Review the classification algorithms provided below and compile a thorough summary and comparison of the algorithms. Summary should serve as a resource for algorithm selection and should include items like:
- type of classification: binary, multiclass
- type of model (whichever applies): linear, nonlinear, probabilistic, generative, discriminative, eager, lazy, etc.
- high bias, high variance?
- main application domains
- general characteristics
- advantages
- disadvantages
- training/classification speed
- how much parameter tuning needed
- for description, prediction, or both (interpretability)
- what attribute types can be handles; mixed?
- type of data preprocessing needed (e.g., data type, scaling, transformation)
- ability to handle noise, irrelevant features
- ability to handle high-dimensional data
- things to watch out for
and so on.
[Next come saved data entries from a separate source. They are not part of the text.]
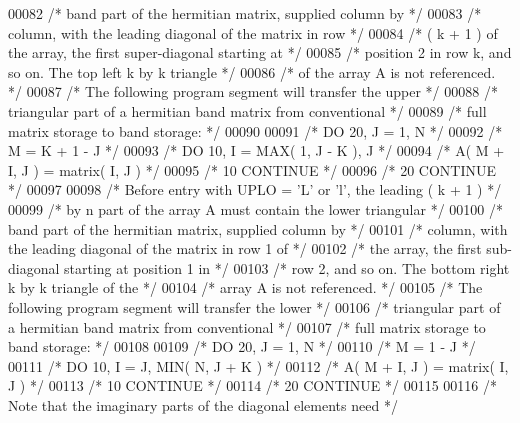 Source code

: \begin{DoxyCode}
00082 \textcolor{comment}{/*           band part of the hermitian matrix, supplied column by */}
00083 \textcolor{comment}{/*           column, with the leading diagonal of the matrix in row */}
00084 \textcolor{comment}{/*           ( k + 1 ) of the array, the first super-diagonal starting at */}
00085 \textcolor{comment}{/*           position 2 in row k, and so on. The top left k by k triangle */}
00086 \textcolor{comment}{/*           of the array A is not referenced. */}
00087 \textcolor{comment}{/*           The following program segment will transfer the upper */}
00088 \textcolor{comment}{/*           triangular part of a hermitian band matrix from conventional */}
00089 \textcolor{comment}{/*           full matrix storage to band storage: */}
00090 
00091 \textcolor{comment}{/*                 DO 20, J = 1, N */}
00092 \textcolor{comment}{/*                    M = K + 1 - J */}
00093 \textcolor{comment}{/*                    DO 10, I = MAX( 1, J - K ), J */}
00094 \textcolor{comment}{/*                       A( M + I, J ) = matrix( I, J ) */}
00095 \textcolor{comment}{/*              10    CONTINUE */}
00096 \textcolor{comment}{/*              20 CONTINUE */}
00097 
00098 \textcolor{comment}{/*           Before entry with UPLO = 'L' or 'l', the leading ( k + 1 ) */}
00099 \textcolor{comment}{/*           by n part of the array A must contain the lower triangular */}
00100 \textcolor{comment}{/*           band part of the hermitian matrix, supplied column by */}
00101 \textcolor{comment}{/*           column, with the leading diagonal of the matrix in row 1 of */}
00102 \textcolor{comment}{/*           the array, the first sub-diagonal starting at position 1 in */}
00103 \textcolor{comment}{/*           row 2, and so on. The bottom right k by k triangle of the */}
00104 \textcolor{comment}{/*           array A is not referenced. */}
00105 \textcolor{comment}{/*           The following program segment will transfer the lower */}
00106 \textcolor{comment}{/*           triangular part of a hermitian band matrix from conventional */}
00107 \textcolor{comment}{/*           full matrix storage to band storage: */}
00108 
00109 \textcolor{comment}{/*                 DO 20, J = 1, N */}
00110 \textcolor{comment}{/*                    M = 1 - J */}
00111 \textcolor{comment}{/*                    DO 10, I = J, MIN( N, J + K ) */}
00112 \textcolor{comment}{/*                       A( M + I, J ) = matrix( I, J ) */}
00113 \textcolor{comment}{/*              10    CONTINUE */}
00114 \textcolor{comment}{/*              20 CONTINUE */}
00115 
00116 \textcolor{comment}{/*           Note that the imaginary parts of the diagonal elements need */}

\end{DoxyCode}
I expect that you will reach outside the class resources to find more information; however, please any resource used should be referenced appropriately.
You are free to format your summary according to what you think best summarizes the algorithms and provides the best road-map for algorithm selection - it may be a list, a table, a mind-map, or a road-map (e.g., for example scikit- learn algorithm cheat-sheet or Microsoft Azure ML cheatsheet).
Classifications & Algorithms:
- Decision Trees (ID3, CART, CHAID)
- Nearest Neighbor (K-NN)
- Bayesian Classifiers
- Artificial Neural Networks
- Support Vector Machines
- Ensemble Methods
- Class Imbalance and Multiclass Problems